Wherever a line of the records contains "were", copy that line.

** Opening MATERIAL PROVIDED block **

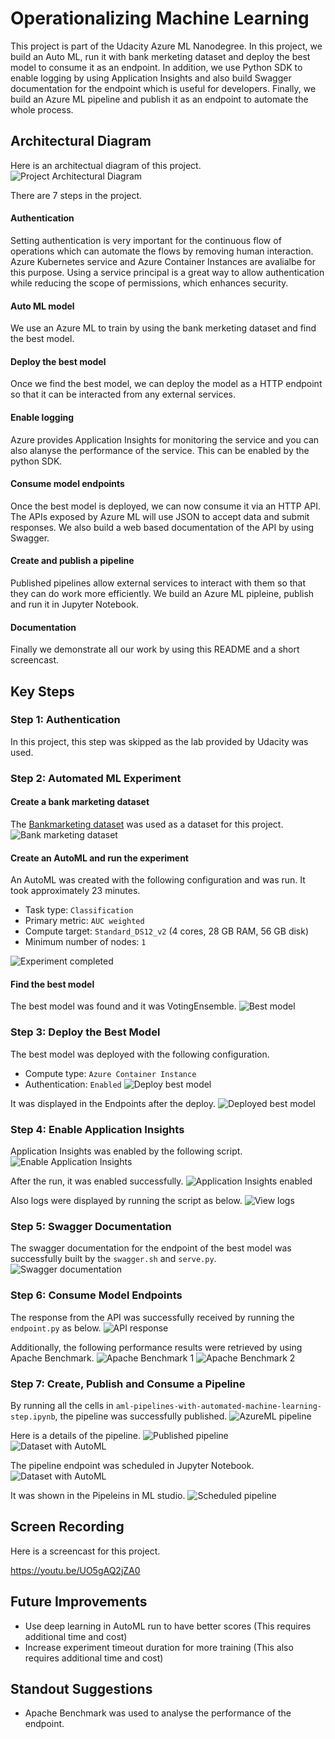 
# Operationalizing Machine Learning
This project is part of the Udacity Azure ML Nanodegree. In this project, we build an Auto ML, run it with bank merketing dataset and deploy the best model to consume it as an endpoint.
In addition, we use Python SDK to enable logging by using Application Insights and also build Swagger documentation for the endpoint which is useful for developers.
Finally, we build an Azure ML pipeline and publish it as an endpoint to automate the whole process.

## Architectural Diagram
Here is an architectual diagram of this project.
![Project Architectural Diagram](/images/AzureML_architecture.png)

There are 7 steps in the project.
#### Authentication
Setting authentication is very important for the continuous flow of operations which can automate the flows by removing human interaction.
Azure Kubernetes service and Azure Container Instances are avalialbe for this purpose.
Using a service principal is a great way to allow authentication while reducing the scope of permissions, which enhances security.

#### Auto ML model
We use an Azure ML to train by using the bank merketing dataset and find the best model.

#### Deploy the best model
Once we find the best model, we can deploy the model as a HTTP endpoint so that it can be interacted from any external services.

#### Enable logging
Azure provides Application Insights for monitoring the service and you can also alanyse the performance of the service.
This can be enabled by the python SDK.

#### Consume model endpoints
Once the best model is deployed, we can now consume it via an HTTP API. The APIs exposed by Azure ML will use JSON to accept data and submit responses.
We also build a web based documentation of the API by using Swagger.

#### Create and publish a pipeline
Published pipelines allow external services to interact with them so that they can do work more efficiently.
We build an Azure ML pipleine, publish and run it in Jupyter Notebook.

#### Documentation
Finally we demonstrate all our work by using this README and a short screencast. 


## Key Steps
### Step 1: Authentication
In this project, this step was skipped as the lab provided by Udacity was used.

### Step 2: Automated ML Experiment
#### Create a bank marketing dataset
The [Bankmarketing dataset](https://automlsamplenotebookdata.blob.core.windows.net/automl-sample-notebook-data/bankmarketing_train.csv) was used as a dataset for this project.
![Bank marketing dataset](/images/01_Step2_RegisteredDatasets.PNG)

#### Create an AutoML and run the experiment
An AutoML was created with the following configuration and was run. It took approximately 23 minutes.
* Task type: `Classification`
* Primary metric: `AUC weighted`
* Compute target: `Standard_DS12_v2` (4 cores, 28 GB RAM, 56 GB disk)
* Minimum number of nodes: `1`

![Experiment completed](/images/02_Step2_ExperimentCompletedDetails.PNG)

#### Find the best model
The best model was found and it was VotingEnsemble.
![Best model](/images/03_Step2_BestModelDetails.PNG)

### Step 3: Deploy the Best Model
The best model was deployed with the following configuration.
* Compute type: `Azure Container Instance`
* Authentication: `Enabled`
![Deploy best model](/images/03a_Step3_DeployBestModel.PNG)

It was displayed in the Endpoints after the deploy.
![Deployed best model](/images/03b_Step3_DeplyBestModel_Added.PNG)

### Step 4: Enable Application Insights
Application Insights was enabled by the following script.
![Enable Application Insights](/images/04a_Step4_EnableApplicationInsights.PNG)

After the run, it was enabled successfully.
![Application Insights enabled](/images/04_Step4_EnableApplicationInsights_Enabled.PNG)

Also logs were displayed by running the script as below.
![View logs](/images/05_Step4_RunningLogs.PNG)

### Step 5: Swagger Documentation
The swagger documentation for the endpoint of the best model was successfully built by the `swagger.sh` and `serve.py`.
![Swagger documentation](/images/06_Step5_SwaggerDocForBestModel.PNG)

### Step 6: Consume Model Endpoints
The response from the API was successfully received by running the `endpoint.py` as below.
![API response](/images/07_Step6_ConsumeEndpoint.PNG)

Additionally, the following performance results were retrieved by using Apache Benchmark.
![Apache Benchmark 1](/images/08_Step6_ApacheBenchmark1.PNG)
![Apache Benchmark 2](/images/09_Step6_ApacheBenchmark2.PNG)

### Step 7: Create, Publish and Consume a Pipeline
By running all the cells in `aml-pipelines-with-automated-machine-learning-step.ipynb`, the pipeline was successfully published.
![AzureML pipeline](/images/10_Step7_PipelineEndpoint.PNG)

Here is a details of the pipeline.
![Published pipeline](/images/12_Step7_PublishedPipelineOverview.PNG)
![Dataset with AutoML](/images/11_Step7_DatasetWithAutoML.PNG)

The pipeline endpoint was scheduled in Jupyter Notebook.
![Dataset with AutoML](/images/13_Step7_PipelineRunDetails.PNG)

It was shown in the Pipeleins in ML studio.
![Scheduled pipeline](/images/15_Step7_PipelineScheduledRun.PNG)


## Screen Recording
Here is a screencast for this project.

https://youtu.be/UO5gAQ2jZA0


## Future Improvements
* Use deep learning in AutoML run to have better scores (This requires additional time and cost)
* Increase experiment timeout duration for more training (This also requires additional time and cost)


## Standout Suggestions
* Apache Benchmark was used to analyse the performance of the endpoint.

** Closing MATERIAL PROVIDED block **
** Opening MATERIAL PROVIDED block **

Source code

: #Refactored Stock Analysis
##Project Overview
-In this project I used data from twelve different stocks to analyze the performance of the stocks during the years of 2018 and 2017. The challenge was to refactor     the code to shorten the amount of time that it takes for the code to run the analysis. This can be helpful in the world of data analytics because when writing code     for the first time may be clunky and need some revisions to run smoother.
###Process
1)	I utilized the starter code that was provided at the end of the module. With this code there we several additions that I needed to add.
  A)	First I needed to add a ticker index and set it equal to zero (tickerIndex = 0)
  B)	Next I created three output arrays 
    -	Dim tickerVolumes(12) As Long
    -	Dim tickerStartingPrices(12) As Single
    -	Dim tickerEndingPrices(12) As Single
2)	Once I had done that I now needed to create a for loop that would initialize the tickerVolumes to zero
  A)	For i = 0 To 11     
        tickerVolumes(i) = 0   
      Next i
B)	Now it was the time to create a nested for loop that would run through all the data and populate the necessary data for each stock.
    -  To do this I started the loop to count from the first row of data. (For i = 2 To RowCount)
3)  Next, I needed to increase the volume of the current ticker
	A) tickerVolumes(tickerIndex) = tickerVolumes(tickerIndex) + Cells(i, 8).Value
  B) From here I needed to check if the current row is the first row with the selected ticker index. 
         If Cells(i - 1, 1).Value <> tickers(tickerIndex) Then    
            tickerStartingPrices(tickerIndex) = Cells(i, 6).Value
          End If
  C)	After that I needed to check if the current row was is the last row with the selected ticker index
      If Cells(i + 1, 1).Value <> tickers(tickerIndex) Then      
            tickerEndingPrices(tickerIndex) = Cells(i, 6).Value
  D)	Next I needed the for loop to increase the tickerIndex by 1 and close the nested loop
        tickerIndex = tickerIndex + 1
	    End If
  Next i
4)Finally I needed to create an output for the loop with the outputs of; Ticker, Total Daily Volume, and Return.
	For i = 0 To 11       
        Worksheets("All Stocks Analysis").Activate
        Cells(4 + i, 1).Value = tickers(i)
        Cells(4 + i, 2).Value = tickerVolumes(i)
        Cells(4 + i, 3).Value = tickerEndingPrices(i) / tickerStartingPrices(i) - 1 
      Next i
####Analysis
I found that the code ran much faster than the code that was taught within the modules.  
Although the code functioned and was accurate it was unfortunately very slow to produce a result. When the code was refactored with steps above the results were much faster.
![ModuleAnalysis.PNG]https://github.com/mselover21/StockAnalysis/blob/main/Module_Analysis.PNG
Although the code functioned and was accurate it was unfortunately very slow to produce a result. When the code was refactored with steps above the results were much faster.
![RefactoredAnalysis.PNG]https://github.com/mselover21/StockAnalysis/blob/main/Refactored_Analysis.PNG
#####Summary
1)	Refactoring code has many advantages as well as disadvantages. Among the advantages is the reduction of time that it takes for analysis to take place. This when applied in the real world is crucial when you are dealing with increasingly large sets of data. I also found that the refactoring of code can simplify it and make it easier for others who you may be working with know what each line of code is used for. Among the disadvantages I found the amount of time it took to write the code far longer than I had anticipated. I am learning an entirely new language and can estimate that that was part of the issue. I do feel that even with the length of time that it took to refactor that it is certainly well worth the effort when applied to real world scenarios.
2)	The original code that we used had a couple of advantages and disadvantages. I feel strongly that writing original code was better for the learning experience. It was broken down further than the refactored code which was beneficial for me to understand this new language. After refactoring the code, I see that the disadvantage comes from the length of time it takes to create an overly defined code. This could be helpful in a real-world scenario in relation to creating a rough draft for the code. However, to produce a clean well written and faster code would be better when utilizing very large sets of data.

** Closing MATERIAL PROVIDED block **

WRITTEN SOLUTION
Also logs were displayed by running the script as below.
Additionally, the following performance results were retrieved by using Apache Benchmark.
Although the code functioned and was accurate it was unfortunately very slow to produce a result. When the code was refactored with steps above the results were much faster.
Although the code functioned and was accurate it was unfortunately very slow to produce a result. When the code was refactored with steps above the results were much faster.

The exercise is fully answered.